20. When NOT to optimize

Allocator pressure dominates a CPU profile only when (a) the function runs on a hot path, and (b) the rest of the function's work is small. A request handler that hits the network for 50 ms doesn't care if it allocated 12 times along the way. Profile before chasing any of the above.

  • Boot-time work (config parse, dependency injection) — readability wins.
  • Cold paths (admin endpoints, debug dumps) — fmt.Sprintf and errors.New are fine.
  • Tests and fixtures — clarity over speed.
  • One-off CLI scripts — your future self reading the code is the bottleneck.

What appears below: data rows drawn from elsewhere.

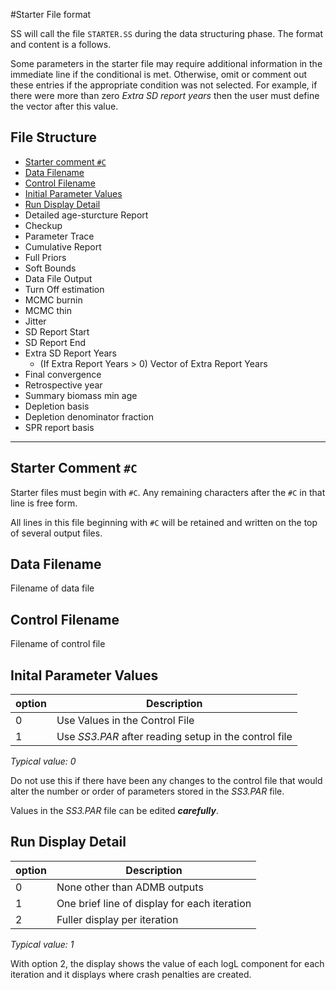#Starter File format

SS will call the file `STARTER.SS` during the data structuring phase. The format and content is a follows.

Some parameters in the starter file may require additional information in the immediate line if the conditional is met. Otherwise, omit or comment out these entries if the appropriate condition was not selected. For example, if there were more than zero *Extra SD report years* then the user must define the vector after this value.

## File Structure

* [Starter comment `#C`](#starter-comment-c)
* [Data Filename](#data-filename)
* [Control Filename](#control-filename)
* [Initial Parameter Values](#initial-parameter-values)
* [Run Display Detail](#run-display-detail)
* Detailed age-sturcture Report
* Checkup
* Parameter Trace
* Cumulative Report
* Full Priors
* Soft Bounds
* Data File Output
* Turn Off estimation
* MCMC burnin
* MCMC thin
* Jitter
* SD Report Start
* SD Report End
* Extra SD Report Years
  * (If Extra Report Years > 0) Vector of Extra Report Years
* Final convergence
* Retrospective year
* Summary biomass min age
* Depletion basis
* Depletion denominator fraction
* SPR report basis

---

## Starter Comment `#C`
Starter files must begin with `#C`. Any remaining characters after the `#C` in that line is free form.

All lines in this file beginning with `#C` will be retained and written on the top of several output files.

## Data Filename
Filename of data file

## Control Filename
Filename of control file

## Inital Parameter Values
option | Description
-------| ----
0      | Use Values in the Control File
1      | Use _SS3.PAR_ after reading setup in the control file

*Typical value: 0*

Do not use this if there have been any changes to the control file that would alter the number or order of parameters stored in the *SS3.PAR* file.

Values in the *SS3.PAR* file can be edited __*carefully*__.

## Run Display Detail
option | Description
-------| ----
0      | None other than ADMB outputs
1      | One brief line of display for each iteration
2      | Fuller display per iteration

*Typical value: 1*

With option 2, the display shows the value of each logL component for each iteration and it displays where crash penalties are created.
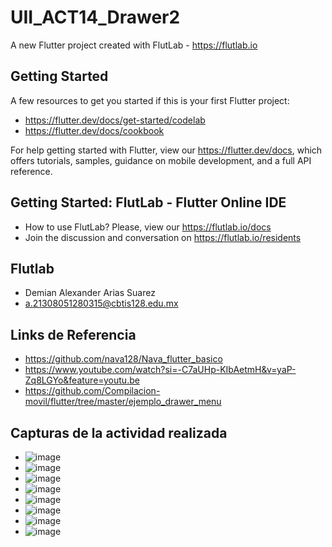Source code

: # UII_ACT14_Drawer2

A new Flutter project created with FlutLab - https://flutlab.io

## Getting Started

A few resources to get you started if this is your first Flutter project:

- https://flutter.dev/docs/get-started/codelab
- https://flutter.dev/docs/cookbook

For help getting started with Flutter, view our
https://flutter.dev/docs, which offers tutorials,
samples, guidance on mobile development, and a full API reference.

## Getting Started: FlutLab - Flutter Online IDE

- How to use FlutLab? Please, view our https://flutlab.io/docs
- Join the discussion and conversation on https://flutlab.io/residents

## Flutlab
- Demian Alexander Arias Suarez
- a.21308051280315@cbtis128.edu.mx

## Links de Referencia
- https://github.com/nava128/Nava_flutter_basico
- https://www.youtube.com/watch?si=-C7aUHp-KIbAetmH&v=yaP-Zq8LGYo&feature=youtu.be
- https://github.com/Compilacion-movil/flutter/tree/master/ejemplo_drawer_menu

## Capturas de la actividad realizada
- ![image](https://github.com/AriasSuarezDemianAlexander/UII-Act14-DrawerV2/assets/143743142/6aa4a5b0-32d6-418a-bae1-9bb849c0e98e)
- ![image](https://github.com/AriasSuarezDemianAlexander/UII-Act14-DrawerV2/assets/143743142/5d7282c5-4a7e-45a2-99b0-6acfe5a8d528)
- ![image](https://github.com/AriasSuarezDemianAlexander/UII-Act14-DrawerV2/assets/143743142/b351dfd0-59ee-43f3-8ada-44ae96ae5e75)
- ![image](https://github.com/AriasSuarezDemianAlexander/UII-Act14-DrawerV2/assets/143743142/1d81ed3f-b48c-4811-9003-10abc556f984)
- ![image](https://github.com/AriasSuarezDemianAlexander/UII-Act14-DrawerV2/assets/143743142/6ee78dfe-022f-48ff-afd6-b5a6203ab191)
- ![image](https://github.com/AriasSuarezDemianAlexander/UII-Act14-DrawerV2/assets/143743142/9c7d50cc-8455-44a5-93dd-371c69cef4e3)
- ![image](https://github.com/AriasSuarezDemianAlexander/UII-Act14-DrawerV2/assets/143743142/0cbb725f-dca1-4ad5-92e0-14b0ca574ced)
- ![image](https://github.com/AriasSuarezDemianAlexander/UII-Act14-DrawerV2/assets/143743142/397683ba-261d-454d-9c4b-1e8aecf88e35)








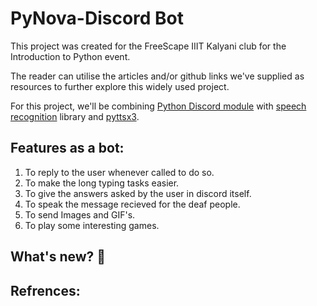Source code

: # PyNova-Discord Bot 

This project was created for the FreeScape IIIT Kalyani club for the Introduction to Python event.  
  
The reader can utilise the articles and/or github links we've supplied as resources to further explore this widely used project.  
  
For this project, we'll be combining [Python Discord module](https://discordpy.readthedocs.io/en/stable/index.html) with [speech recognition](https://pypi.org/project/SpeechRecognition/) library and [pyttsx3](https://pypi.org/project/pyttsx3/).  

## Features as a bot:
1. To reply to the user whenever called to do so.  
2. To make the long typing tasks easier.   
3. To give the answers asked by the user in discord itself.  
4. To speak the message recieved for the deaf people.  
5. To send Images and GIF's.  
6. To play some interesting games.  

## What's new? 🤔

## Refrences:
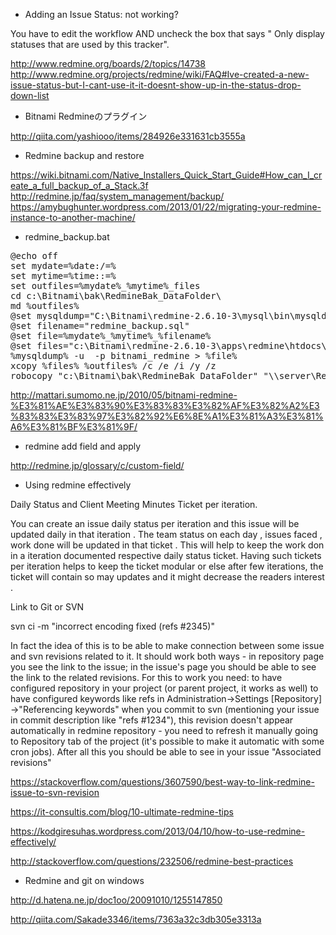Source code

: * Adding an Issue Status: not working?

You have to edit the workflow AND uncheck the box that says " Only display statuses that are used by this tracker".

http://www.redmine.org/boards/2/topics/14738
http://www.redmine.org/projects/redmine/wiki/FAQ#Ive-created-a-new-issue-status-but-I-cant-use-it-it-doesnt-show-up-in-the-status-drop-down-list

* Bitnami Redmineのプラグイン

http://qiita.com/yashiooo/items/284926e331631cb3555a


* Redmine backup and restore

https://wiki.bitnami.com/Native_Installers_Quick_Start_Guide#How_can_I_create_a_full_backup_of_a_Stack.3f
http://redmine.jp/faq/system_management/backup/
https://amybughunter.wordpress.com/2013/01/22/migrating-your-redmine-instance-to-another-machine/

* redmine_backup.bat
<pre>
@echo off
set mydate=%date:/=%
set mytime=%time::=%
set outfiles=%mydate%_%mytime%_files
cd c:\Bitnami\bak\RedmineBak_DataFolder\
md %outfiles%
@set mysqldump="C:\Bitnami\redmine-2.6.10-3\mysql\bin\mysqldump" 
@set filename="redmine_backup.sql" 
@set file=%mydate%_%mytime%_%filename%
@set files="c:\Bitnami\redmine-2.6.10-3\apps\redmine\htdocs\files"
%mysqldump% -u <username> -p<password> bitnami_redmine > %file% 
xcopy %files% %outfiles% /c /e /i /y /z
robocopy "c:\Bitnami\bak\RedmineBak_DataFolder" "\\server\RedmineBak_DataFolder" /mir
</pre>
http://mattari.sumomo.ne.jp/2010/05/bitnami-redmine-%E3%81%AE%E3%83%90%E3%83%83%E3%82%AF%E3%82%A2%E3%83%83%E3%83%97%E3%82%92%E6%8E%A1%E3%81%A3%E3%81%A6%E3%81%BF%E3%81%9F/

* redmine add field and apply

http://redmine.jp/glossary/c/custom-field/

* Using redmine effectively

Daily Status and Client Meeting Minutes Ticket per iteration.

You can create an issue daily status per iteration and this issue will be updated daily in that iteration . The team status on each day , issues faced , work done will be updated in that ticket . This will help to keep the work don in a iteration documented respective daily status ticket. Having such tickets per iteration helps to keep the ticket modular or else after few iterations, the ticket will contain so may updates and it might decrease the readers interest .

Link to Git or SVN

svn ci -m "incorrect encoding fixed (refs #2345)"

In fact the idea of this is to be able to make connection between some issue and svn revisions related to it. It should work both ways - in repository page you see the link to the issue; in the issue's page you should be able to see the link to the related revisions.
For this to work you need:
to have configured repository in your project (or parent project, it works as well)
to have configured keywords like refs in Administration->Settings [Repository] ->"Referencing keywords"
when you commit to svn (mentioning your issue in commit description like "refs #1234"), this revision doesn't appear automatically in redmine repository - you need to refresh it manually going to Repository tab of the project (it's possible to make it automatic with some cron jobs).
After all this you should be able to see in your issue "Associated revisions"

https://stackoverflow.com/questions/3607590/best-way-to-link-redmine-issue-to-svn-revision

https://it-consultis.com/blog/10-ultimate-redmine-tips

https://kodgiresuhas.wordpress.com/2013/04/10/how-to-use-redmine-effectively/

http://stackoverflow.com/questions/232506/redmine-best-practices


* Redmine and git on windows

http://d.hatena.ne.jp/doc1oo/20091010/1255147850

http://qiita.com/Sakade3346/items/7363a32c3db305e3313a
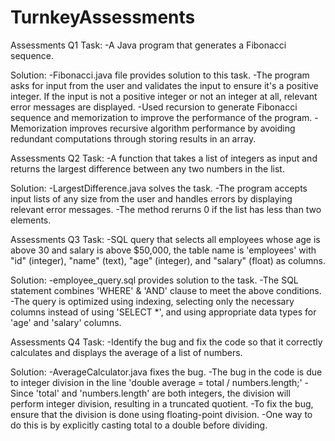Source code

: # TurnkeyAssessments

Assessments Q1
Task:
 -A Java program that generates a Fibonacci sequence.

Solution:
-Fibonacci.java file provides solution to this task.
-The program asks for input from the user and validates the input to ensure it's a positive integer. If the input is not a positive
 integer or not an integer at all, relevant error messages are displayed.
-Used recursion to generate Fibonacci sequence and memorization to improve the performance of the program.
-Memorization improves recursive algorithm performance by avoiding redundant computations through storing results in an array.


Assessments Q2
Task:
 -A function that takes a list of integers as input and returns the largest difference between any two numbers in the list.

Solution:
-LargestDifference.java solves the task.
-The program accepts input lists of any size from the user and handles errors by displaying relevant error messages.
-The method rerurns 0 if the list has less than two elements.


Assessments Q3
Task:
 -SQL query that selects all employees whose age is above 30 and salary is above $50,000, the table name is 'employees' with
  "id" (integer), "name" (text), "age" (integer), and "salary" (float) as columns.

Solution:
-employee_query.sql provides solution to the task.
-The SQL statement combines 'WHERE' & 'AND' clause to meet the above conditions.
-The query is optimized using indexing, selecting only the necessary columns instead of using 'SELECT *', and using 
 appropriate data types for 'age' and 'salary' columns.


Assessments Q4
Task:
 -Identify the bug and fix the code so that it correctly calculates and displays the average of a list of numbers.

Solution:
-AverageCalculator.java fixes the bug.
-The bug in the code is due to integer division in the line 'double average = total / numbers.length;'
-Since 'total' and 'numbers.length' are both integers, the division will perform integer division, 
 resulting in a truncated quotient.
-To fix the bug, ensure that the division is done using floating-point division. 
-One way to do this is by explicitly casting total to a double before dividing.

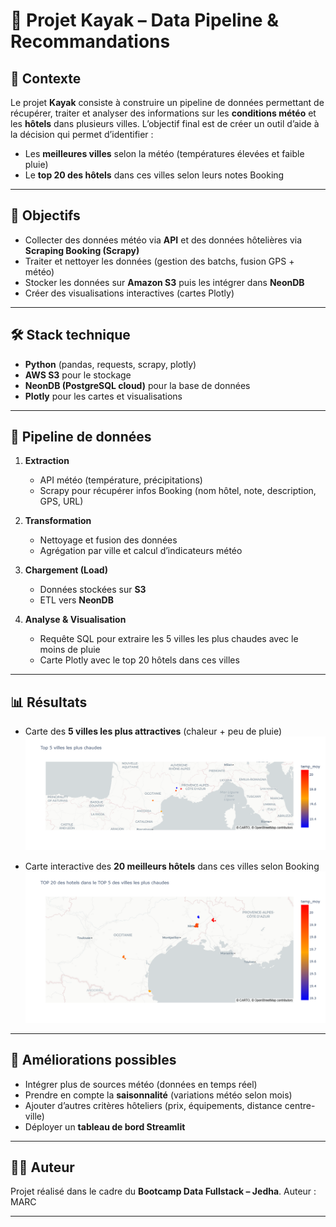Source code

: # 🛶 Projet Kayak – Data Pipeline & Recommandations

## 📌 Contexte

Le projet **Kayak** consiste à construire un pipeline de données permettant de récupérer, traiter et analyser des informations sur les **conditions météo** et les **hôtels** dans plusieurs villes.
L’objectif final est de créer un outil d’aide à la décision qui permet d’identifier :

* Les **meilleures villes** selon la météo (températures élevées et faible pluie)
* Le **top 20 des hôtels** dans ces villes selon leurs notes Booking

---

## 🎯 Objectifs

* Collecter des données météo via **API** et des données hôtelières via **Scraping Booking (Scrapy)**
* Traiter et nettoyer les données (gestion des batchs, fusion GPS + météo)
* Stocker les données sur **Amazon S3** puis les intégrer dans **NeonDB**
* Créer des visualisations interactives (cartes Plotly)

---

## 🛠️ Stack technique

* **Python** (pandas, requests, scrapy, plotly)
* **AWS S3** pour le stockage
* **NeonDB (PostgreSQL cloud)** pour la base de données
* **Plotly** pour les cartes et visualisations

---

## 🔄 Pipeline de données

1. **Extraction**

   * API météo (température, précipitations)
   * Scrapy pour récupérer infos Booking (nom hôtel, note, description, GPS, URL)
2. **Transformation**

   * Nettoyage et fusion des données
   * Agrégation par ville et calcul d’indicateurs météo
3. **Chargement (Load)**

   * Données stockées sur **S3**
   * ETL vers **NeonDB**
4. **Analyse & Visualisation**

   * Requête SQL pour extraire les 5 villes les plus chaudes avec le moins de pluie
   * Carte Plotly avec le top 20 hôtels dans ces villes

---

## 📊 Résultats

* Carte des **5 villes les plus attractives** (chaleur + peu de pluie)
![Carte des 5 villes les plus chaudes](top5bis.png)

* Carte interactive des **20 meilleurs hôtels** dans ces villes selon Booking
![Carte 20 meilleurs hotels des 5 villes les plus chaudes](top20bis.png)


---

## 🚀 Améliorations possibles

* Intégrer plus de sources météo (données en temps réel)
* Prendre en compte la **saisonnalité** (variations météo selon mois)
* Ajouter d’autres critères hôteliers (prix, équipements, distance centre-ville)
* Déployer un **tableau de bord Streamlit**

---

## 👨‍💻 Auteur

Projet réalisé dans le cadre du **Bootcamp Data Fullstack – Jedha**.
Auteur : MARC

---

Profile first. Allocator overhead has these signatures in a CPU profile (look in pprof's allocation or top view):

  • runtime.mallocgc on a hot stack → Ex. 1, 5, 6, 17 (per-call buffer allocation).
  • runtime.convT64 / runtime.convT* → Ex. 8 (boxing into any).
  • runtime.growslice → Ex. 5 (append without cap).
  • runtime.stringtoslicebyte / slicebytetostring → Ex. 2, 3 (string/byte conversion).
  • runtime.concatstrings → Ex. 4 (+= concat).
  • runtime.newobject per loop iteration → Ex. 7, 18 (closure / wrapper struct).
  • runtime.makemap → Ex. 10 (per-call map).
  • time.NewTimer in allocation profile → Ex. 11 (time.After).
  • runtime.deferproc → Ex. 14 (defer in loop on pre-1.14 or with > 8 defers).
  • runtime.SetFinalizer / *specialfinalizer → Ex. 17.

Common premature optimizations:

  • sync.Pool of objects so small that mallocgc's tiny allocator already handles them in 10 ns.
  • unsafe.StringData to avoid []byte(s) when the call site is cold.
  • Hand-rolled strconv paths when fmt.Sprintf is called once per request.
  • Eliminating defer in a loop that runs 5 iterations.
  • Code-generated marshallers for a structure that ships < 1k msgs/s.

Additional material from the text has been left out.